▶ _YOUR ASSIGNMENT_
Whenever the string "take" appears in a line below, please copy the line out.

[[ GIVEN DATA, beginning ]]

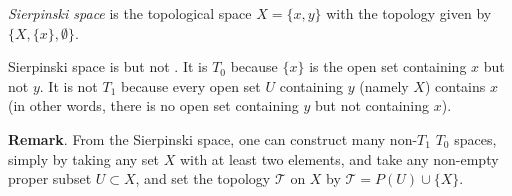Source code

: \documentclass[12pt]{article}
\begin{document}
\emph{Sierpinski space} is the topological space $X=\lbrace x,y\rbrace$ with the topology given by $\lbrace X, \{ x\} ,\emptyset \rbrace$.

Sierpinski space is  but not .  It is $T_0$ because $\lbrace x\rbrace$ is the open set containing $x$ but not $y$.  It is not $T_1$ because every open set $U$ containing $y$ (namely $X$) contains $x$ (in other words, there is no open set containing $y$ but not containing $x$).

\textbf{Remark}.  From the Sierpinski space, one can construct many non-$T_1$ $T_0$ spaces, simply by taking any set $X$ with at least two elements, and take any non-empty proper subset $U\subset X$, and set the topology $\mathcal{T}$ on $X$ by $\mathcal{T}=P(U)\cup \lbrace X\rbrace$.
\end{document}

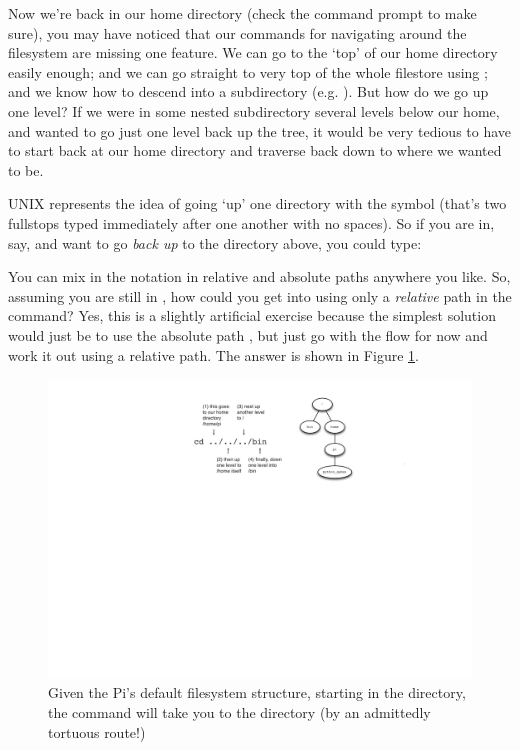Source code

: Now we're back in our home directory (check the command prompt to make sure), you may have noticed that our commands for navigating around the filesystem are missing one feature. We can go to the `top' of our home directory easily enough; and we can go straight to very top of the whole filestore using ; and we know how to descend into a subdirectory (e.g. ). But how do we go up one level? If we were in some nested subdirectory several levels below our home, and wanted to go just one level back up the tree, it would be very tedious to have to start back at our home directory and traverse back down to where we wanted to be. 

UNIX represents the idea of going `up' one directory with the  symbol (that's two fullstops typed immediately after one another with no spaces). So if you are in, say,  and want to go \textit{back up} to the directory above, you could type:


You can mix in the  notation in relative and absolute paths anywhere you like. So, assuming you are still in , how could you get into  using only a \textit{relative} path in the  command? Yes, this is a slightly artificial exercise because the simplest solution would just be to use the absolute path , but just go with the flow for now and work it out using a relative path. The answer is shown in Figure \ref{figure:simple-navigation}. 

\begin{figure}[t]
\centerline{\includegraphics[width=13.5cm]{images/simple-navigation}}
\caption{Given the Pi's default filesystem structure, starting in the  directory, the command  will take you to the  directory (by an admittedly tortuous route!)}\label{figure:simple-navigation}
\end{figure}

[[ GIVEN DATA, end ]]

▶ _ANSWER BOX_
\textbf{Remark}.  From the Sierpinski space, one can construct many non-$T_1$ $T_0$ spaces, simply by taking any set $X$ with at least two elements, and take any non-empty proper subset $U\subset X$, and set the topology $\mathcal{T}$ on $X$ by $\mathcal{T}=P(U)\cup \lbrace X\rbrace$.
\caption{Given the Pi's default filesystem structure, starting in the  directory, the command  will take you to the  directory (by an admittedly tortuous route!)}\label{figure:simple-navigation}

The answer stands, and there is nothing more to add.